ベットから下りる際に、ガタリと物音をたててしまい、その音で先生が起きた。先生はメガネを外して、眉間を人差し指と親指ではさんでグリグリと押している。大分疲れているようだ。
「あの、すみません」
「!おっと、びっくりした。起きたんだね、気分はどう?」
気分――そう聞かれて、ようやく自分が魔物との戦闘で倒れたということを思い出した。しかし、自分が倒れた場所は、森の中だった。それなのに目が覚めたのが学園の保健室ということは、誰かがここまで運んできてくれたということだろうか。
「気分は……そこまで悪くないです」
「そっか、今話せそうかい?」
「は、はい……」
その先生が言うには、夜中に突然緊急通達がきて大慌てで私の治療に当たったとのこと。どうやらこの学園では、生徒たちが合宿をしたり魔法実習を行ったりするときに、その代表者に緊急用の連絡手段を渡しているらしい。

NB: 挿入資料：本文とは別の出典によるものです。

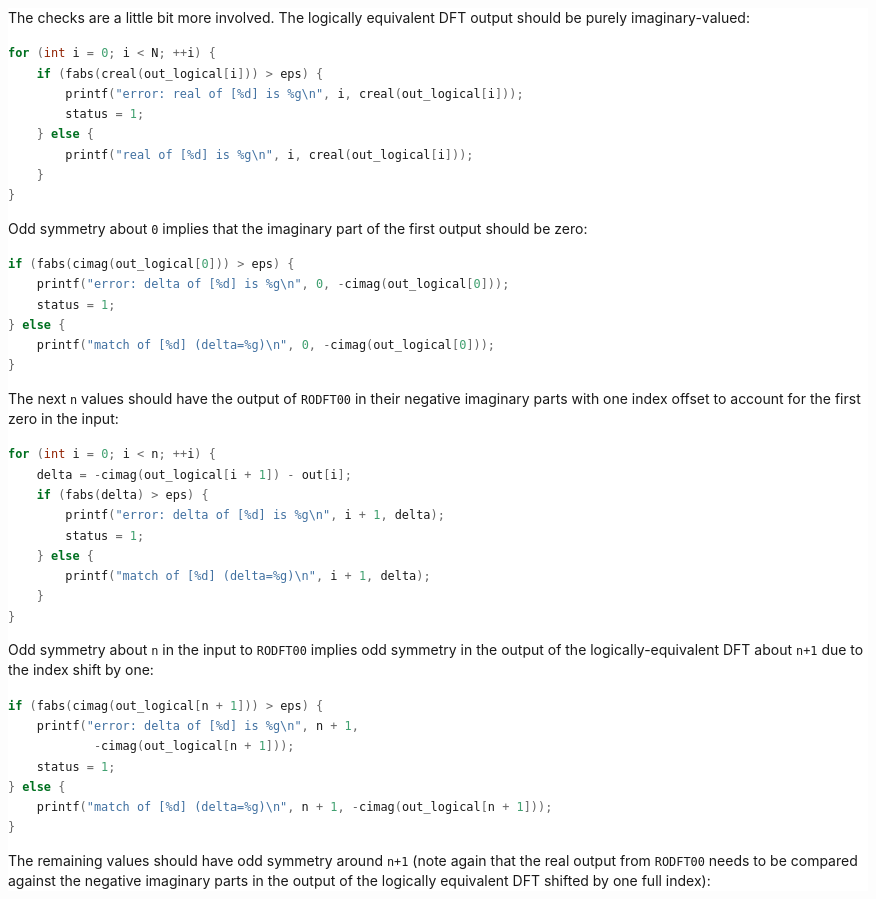 The checks are a little bit more involved.
The logically equivalent DFT output should be purely imaginary-valued:

```C
for (int i = 0; i < N; ++i) {
    if (fabs(creal(out_logical[i])) > eps) {
        printf("error: real of [%d] is %g\n", i, creal(out_logical[i]));
        status = 1;
    } else {
        printf("real of [%d] is %g\n", i, creal(out_logical[i]));
    }
}
```

Odd symmetry about `0` implies that the imaginary part of the first output should be zero:

```C
if (fabs(cimag(out_logical[0])) > eps) {
    printf("error: delta of [%d] is %g\n", 0, -cimag(out_logical[0]));
    status = 1;
} else {
    printf("match of [%d] (delta=%g)\n", 0, -cimag(out_logical[0]));
}
```

The next `n` values should have the output of `RODFT00` in their negative imaginary parts
with one index offset to account for the first zero in the input:

```C
for (int i = 0; i < n; ++i) {
    delta = -cimag(out_logical[i + 1]) - out[i];
    if (fabs(delta) > eps) {
        printf("error: delta of [%d] is %g\n", i + 1, delta);
        status = 1;
    } else {
        printf("match of [%d] (delta=%g)\n", i + 1, delta);
    }
}
```

Odd symmetry about `n` in the input to `RODFT00` implies
odd symmetry in the output of the logically-equivalent DFT about `n+1` due to the index shift by one:

```C
if (fabs(cimag(out_logical[n + 1])) > eps) {
    printf("error: delta of [%d] is %g\n", n + 1,
            -cimag(out_logical[n + 1]));
    status = 1;
} else {
    printf("match of [%d] (delta=%g)\n", n + 1, -cimag(out_logical[n + 1]));
}
```

The remaining values should have odd symmetry around `n+1`
(note again that the real output from `RODFT00` needs to be compared against
the negative imaginary parts in the output of the logically equivalent DFT shifted by one full index):
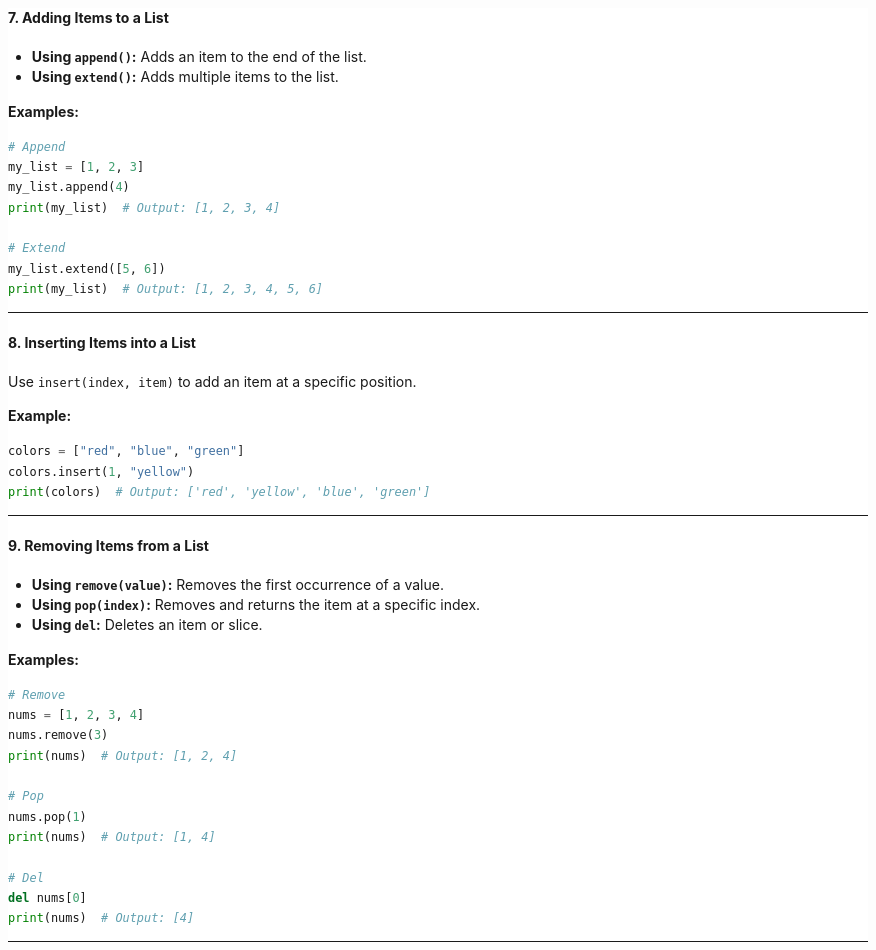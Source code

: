 #### 7. **Adding Items to a List**

- **Using `append()`:** Adds an item to the end of the list.
- **Using `extend()`:** Adds multiple items to the list.

**Examples:**
```python
# Append
my_list = [1, 2, 3]
my_list.append(4)
print(my_list)  # Output: [1, 2, 3, 4]

# Extend
my_list.extend([5, 6])
print(my_list)  # Output: [1, 2, 3, 4, 5, 6]
```

---

#### 8. **Inserting Items into a List**
Use `insert(index, item)` to add an item at a specific position.

**Example:**
```python
colors = ["red", "blue", "green"]
colors.insert(1, "yellow")
print(colors)  # Output: ['red', 'yellow', 'blue', 'green']
```

---

#### 9. **Removing Items from a List**

- **Using `remove(value)`:** Removes the first occurrence of a value.
- **Using `pop(index)`:** Removes and returns the item at a specific index.
- **Using `del`:** Deletes an item or slice.

**Examples:**
```python
# Remove
nums = [1, 2, 3, 4]
nums.remove(3)
print(nums)  # Output: [1, 2, 4]

# Pop
nums.pop(1)
print(nums)  # Output: [1, 4]

# Del
del nums[0]
print(nums)  # Output: [4]
```

---
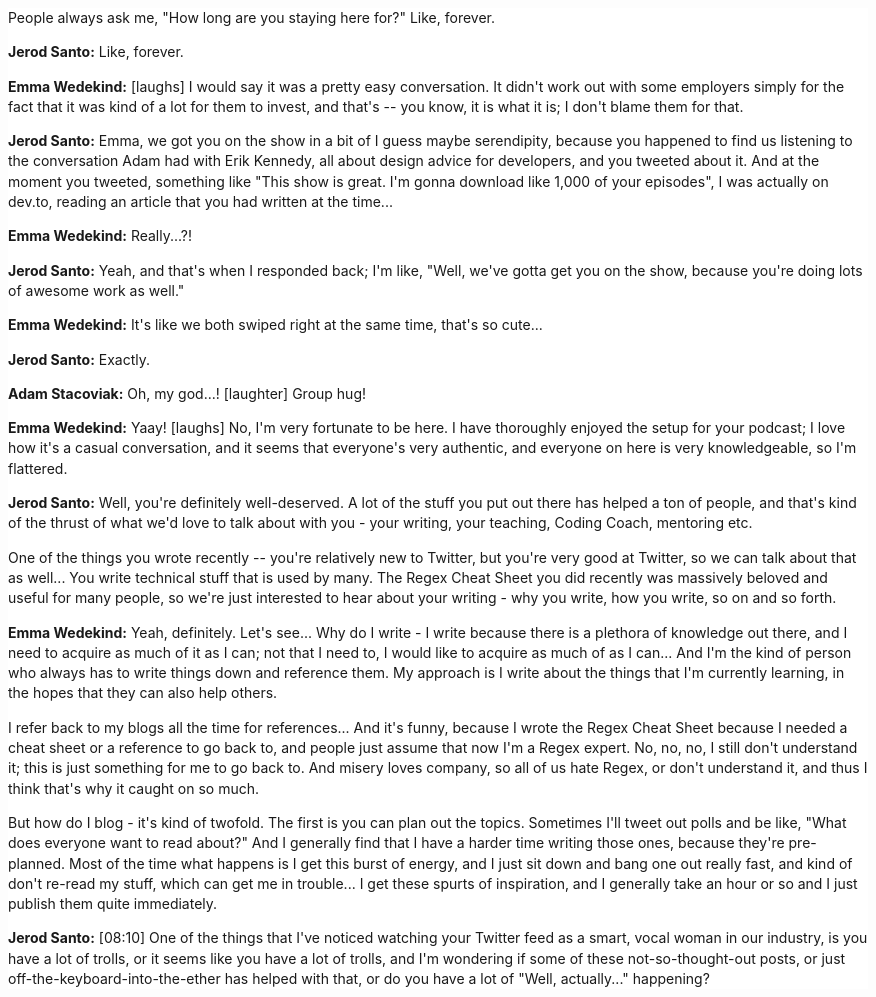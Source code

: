 People always ask me, "How long are you staying here for?" Like, forever.

**Jerod Santo:** Like, forever.

**Emma Wedekind:** \[laughs\] I would say it was a pretty easy conversation. It didn't work out with some employers simply for the fact that it was kind of a lot for them to invest, and that's -- you know, it is what it is; I don't blame them for that.

**Jerod Santo:** Emma, we got you on the show in a bit of I guess maybe serendipity, because you happened to find us listening to the conversation Adam had with Erik Kennedy, all about design advice for developers, and you tweeted about it. And at the moment you tweeted, something like "This show is great. I'm gonna download like 1,000 of your episodes", I was actually on dev.to, reading an article that you had written at the time...

**Emma Wedekind:** Really...?!

**Jerod Santo:** Yeah, and that's when I responded back; I'm like, "Well, we've gotta get you on the show, because you're doing lots of awesome work as well."

**Emma Wedekind:** It's like we both swiped right at the same time, that's so cute...

**Jerod Santo:** Exactly.

**Adam Stacoviak:** Oh, my god...! \[laughter\] Group hug!

**Emma Wedekind:** Yaay! \[laughs\] No, I'm very fortunate to be here. I have thoroughly enjoyed the setup for your podcast; I love how it's a casual conversation, and it seems that everyone's very authentic, and everyone on here is very knowledgeable, so I'm flattered.

**Jerod Santo:** Well, you're definitely well-deserved. A lot of the stuff you put out there has helped a ton of people, and that's kind of the thrust of what we'd love to talk about with you - your writing, your teaching, Coding Coach, mentoring etc.

One of the things you wrote recently -- you're relatively new to Twitter, but you're very good at Twitter, so we can talk about that as well... You write technical stuff that is used by many. The Regex Cheat Sheet you did recently was massively beloved and useful for many people, so we're just interested to hear about your writing - why you write, how you write, so on and so forth.

**Emma Wedekind:** Yeah, definitely. Let's see... Why do I write - I write because there is a plethora of knowledge out there, and I need to acquire as much of it as I can; not that I need to, I would like to acquire as much of as I can... And I'm the kind of person who always has to write things down and reference them. My approach is I write about the things that I'm currently learning, in the hopes that they can also help others.

I refer back to my blogs all the time for references... And it's funny, because I wrote the Regex Cheat Sheet because I needed a cheat sheet or a reference to go back to, and people just assume that now I'm a Regex expert. No, no, no, I still don't understand it; this is just something for me to go back to. And misery loves company, so all of us hate Regex, or don't understand it, and thus I think that's why it caught on so much.

But how do I blog - it's kind of twofold. The first is you can plan out the topics. Sometimes I'll tweet out polls and be like, "What does everyone want to read about?" And I generally find that I have a harder time writing those ones, because they're pre-planned. Most of the time what happens is I get this burst of energy, and I just sit down and bang one out really fast, and kind of don't re-read my stuff, which can get me in trouble... I get these spurts of inspiration, and I generally take an hour or so and I just publish them quite immediately.

**Jerod Santo:** \[08:10\] One of the things that I've noticed watching your Twitter feed as a smart, vocal woman in our industry, is you have a lot of trolls, or it seems like you have a lot of trolls, and I'm wondering if some of these not-so-thought-out posts, or just off-the-keyboard-into-the-ether has helped with that, or do you have a lot of "Well, actually..." happening?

私をここまで運んできてくれたのは、アルノー=イヴァン・カプール。
合宿に参加していた残りの生徒は急遽帰還を学園から指示されたので、それを引率したのは、マルリー=ラザレヴァ・カプールとのことだった。
「驚いたよ。君たちが今回合宿に利用した森は簡易保護魔法が掛けられているから、まさかモンスターが出てくると思わなかった。今、緊急でカプール第二王子が学園長に事情を話しているみたいだから、すぐに対処されるだろう。まぁ、私にはもっと驚いたことがあったんだけれど」
保健の先生は、眠そうな目をしながらしっかりと私の顔を見据えている。どこか深刻そうにも感じられる表情に、何か良からぬことが再び起こってしまったのか、と考えてしまった。